CELL from GDC

Jaws said:
one said:
This is reminiscent of BlueGene/L, as its single compute node has a mini-kernel (CNK) running on it.
kaigai033.jpg

Each SPE runs a mini- kernal

As I predicted they would run some sort of nano-kernel ala TAOS,

TAOS: http://www.byte.com/art/9407/sec6/art1.htm

Jaws said:
...
They get around the uniform ISA problem in a heterogeneous multi-processor environment by compiling to a 'virtual' processor with no overheads in translation due to a very efficient nano-kernel running on each processor. I know the CELL press releases mentions that the CELL processors can run multiple operating systems. If this means multiple nano-kernels or equivalent on each core, then they could be borrowing many ideas from TAOS for CELL.
...

http://www.beyond3d.com/forum/viewtopic.php?p=438987#438987


Hannibal in the article below mentions that SPEs can have various scaler and vector configurations,

http://arstechnica.com/news.ars/post/20050308-4685.html)

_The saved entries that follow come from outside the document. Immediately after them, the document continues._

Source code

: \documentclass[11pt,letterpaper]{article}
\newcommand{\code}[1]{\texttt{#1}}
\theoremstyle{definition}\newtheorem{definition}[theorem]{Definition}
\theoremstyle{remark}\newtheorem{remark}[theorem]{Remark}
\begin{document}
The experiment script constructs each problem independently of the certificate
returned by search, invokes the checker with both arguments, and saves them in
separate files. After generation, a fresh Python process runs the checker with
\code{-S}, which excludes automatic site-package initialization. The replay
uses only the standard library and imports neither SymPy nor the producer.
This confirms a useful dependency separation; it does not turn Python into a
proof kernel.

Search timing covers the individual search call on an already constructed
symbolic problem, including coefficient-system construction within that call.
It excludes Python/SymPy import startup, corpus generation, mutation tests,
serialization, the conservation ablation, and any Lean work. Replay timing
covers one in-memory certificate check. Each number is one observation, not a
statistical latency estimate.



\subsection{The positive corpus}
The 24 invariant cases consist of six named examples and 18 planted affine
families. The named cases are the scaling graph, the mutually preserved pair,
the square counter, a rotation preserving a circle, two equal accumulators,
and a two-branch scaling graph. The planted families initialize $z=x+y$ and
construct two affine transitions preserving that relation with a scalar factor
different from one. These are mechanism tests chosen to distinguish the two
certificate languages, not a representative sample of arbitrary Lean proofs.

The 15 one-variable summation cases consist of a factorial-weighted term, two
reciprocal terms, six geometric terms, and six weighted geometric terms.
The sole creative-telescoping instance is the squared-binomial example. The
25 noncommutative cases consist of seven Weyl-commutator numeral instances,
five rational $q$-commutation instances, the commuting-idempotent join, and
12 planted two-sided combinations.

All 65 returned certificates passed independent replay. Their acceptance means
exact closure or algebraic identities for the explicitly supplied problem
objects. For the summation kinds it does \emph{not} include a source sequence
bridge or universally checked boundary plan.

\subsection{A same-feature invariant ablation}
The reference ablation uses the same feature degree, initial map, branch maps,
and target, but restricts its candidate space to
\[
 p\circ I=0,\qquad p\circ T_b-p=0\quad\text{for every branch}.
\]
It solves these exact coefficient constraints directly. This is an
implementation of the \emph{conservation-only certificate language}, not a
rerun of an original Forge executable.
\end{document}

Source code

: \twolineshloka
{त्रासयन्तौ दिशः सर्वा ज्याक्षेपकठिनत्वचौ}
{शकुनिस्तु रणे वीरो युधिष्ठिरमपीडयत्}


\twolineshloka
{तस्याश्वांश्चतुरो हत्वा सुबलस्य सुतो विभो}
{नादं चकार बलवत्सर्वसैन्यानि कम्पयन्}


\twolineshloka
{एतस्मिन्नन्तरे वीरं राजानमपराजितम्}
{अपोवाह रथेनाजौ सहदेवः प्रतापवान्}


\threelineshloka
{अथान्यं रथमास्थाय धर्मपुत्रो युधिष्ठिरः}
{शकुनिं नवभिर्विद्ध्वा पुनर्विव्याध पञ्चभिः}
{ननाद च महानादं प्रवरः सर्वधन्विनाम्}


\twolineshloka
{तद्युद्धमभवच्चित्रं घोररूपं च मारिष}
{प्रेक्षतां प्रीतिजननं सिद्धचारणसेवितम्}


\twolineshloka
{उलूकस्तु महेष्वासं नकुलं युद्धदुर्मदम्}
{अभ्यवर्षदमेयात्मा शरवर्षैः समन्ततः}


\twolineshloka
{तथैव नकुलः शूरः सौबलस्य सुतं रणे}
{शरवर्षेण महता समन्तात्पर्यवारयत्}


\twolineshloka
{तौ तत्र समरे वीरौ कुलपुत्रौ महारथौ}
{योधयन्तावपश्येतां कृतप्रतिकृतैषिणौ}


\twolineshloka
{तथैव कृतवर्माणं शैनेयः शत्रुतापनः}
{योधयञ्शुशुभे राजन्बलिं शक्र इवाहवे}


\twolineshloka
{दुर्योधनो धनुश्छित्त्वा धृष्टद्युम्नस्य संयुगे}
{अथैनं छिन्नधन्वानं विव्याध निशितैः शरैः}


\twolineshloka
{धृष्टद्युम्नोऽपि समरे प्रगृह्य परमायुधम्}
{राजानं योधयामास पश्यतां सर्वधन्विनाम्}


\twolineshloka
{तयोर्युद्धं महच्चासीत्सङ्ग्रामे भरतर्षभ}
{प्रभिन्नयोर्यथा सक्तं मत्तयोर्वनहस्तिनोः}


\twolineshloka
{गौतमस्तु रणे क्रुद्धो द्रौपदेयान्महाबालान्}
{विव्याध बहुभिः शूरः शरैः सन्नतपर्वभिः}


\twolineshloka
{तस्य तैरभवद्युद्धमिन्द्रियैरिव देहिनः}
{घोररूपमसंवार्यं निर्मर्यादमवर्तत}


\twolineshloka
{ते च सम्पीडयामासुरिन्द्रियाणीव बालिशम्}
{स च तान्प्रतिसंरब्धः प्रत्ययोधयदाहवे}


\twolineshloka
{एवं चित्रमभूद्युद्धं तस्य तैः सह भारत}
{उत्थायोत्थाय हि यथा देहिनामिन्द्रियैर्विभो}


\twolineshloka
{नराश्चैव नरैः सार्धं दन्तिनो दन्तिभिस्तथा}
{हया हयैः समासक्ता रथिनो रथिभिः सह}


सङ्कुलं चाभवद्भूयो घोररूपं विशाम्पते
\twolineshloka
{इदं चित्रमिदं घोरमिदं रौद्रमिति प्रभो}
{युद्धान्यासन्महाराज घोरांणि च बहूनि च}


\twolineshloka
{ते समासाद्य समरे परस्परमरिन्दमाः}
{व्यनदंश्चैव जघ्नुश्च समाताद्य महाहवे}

Hmm...So we're still on for a CELL Virtual Machine, i.e. CELL VM ISA? :)

You can run a VM, if you want.

I do not think the micro-kernel is there as a VM: it is more like a local work scheduler. Remember that patnet by Gschwind about overlays and the need for a global module which would take care of loading on a need basis the chunks of overlay you need ?

Surely though you can implement your mini-VM idea to virtualize the SPE.

They mention the idea of using the SPE's to run VM's on there as an example on how to use them. We will see though, I am not excluding your idea completely.

hannibal's comment was talking about changing the Hardware lying inside, but letting the ISA stay the same: we still ahve to see what is exposed in the ISA and what is not. About GPR's, you could nto increase their number unless you implemented some kind of Register File rotation or Register Renaming mechanism.

The Taos operating system uses objects from the ground up to enable processors based on different architectures to work together on the same problem/
This is not CELL's problem though ;).
 
I'm keeping an open mind on EVERYTHING from ANYONE at this point, from a gamers and techies point of view, this is good shit! :p
 
Jaws said:
tri-core Xe CPU @ 3GHz ~ 144 GFlops if the VMX units can themselves be 2-way SMT.
I think you got wrong. There is a registers bank per thread, but a VMX unit per core. Each thread sees 128 registers, but one VMX instruction should be executed per core (per clock). That cuts your numbers in two -> 72 GFlops
 
nAo said:
Jaws said:
tri-core Xe CPU @ 3GHz ~ 144 GFlops if the VMX units can themselves be 2-way SMT.
I think you got wrong. There is a registers bank per thread, but a VMX unit per core. Each thread sees 128 registers, but one VMX instruction should be executed per core (per clock). That's cut your numbers in two -> 72 GFlops

Oh okay...I was hoping for a set of 2*128.128 bit registers to allow for 2-way multi-threading on each VMX unit...if it doesn't then it'll be 90 GFlops then...
 
bbot said:
Yeah, CELL is good. Compared to the crap that is the 90Gflops xenon cpu.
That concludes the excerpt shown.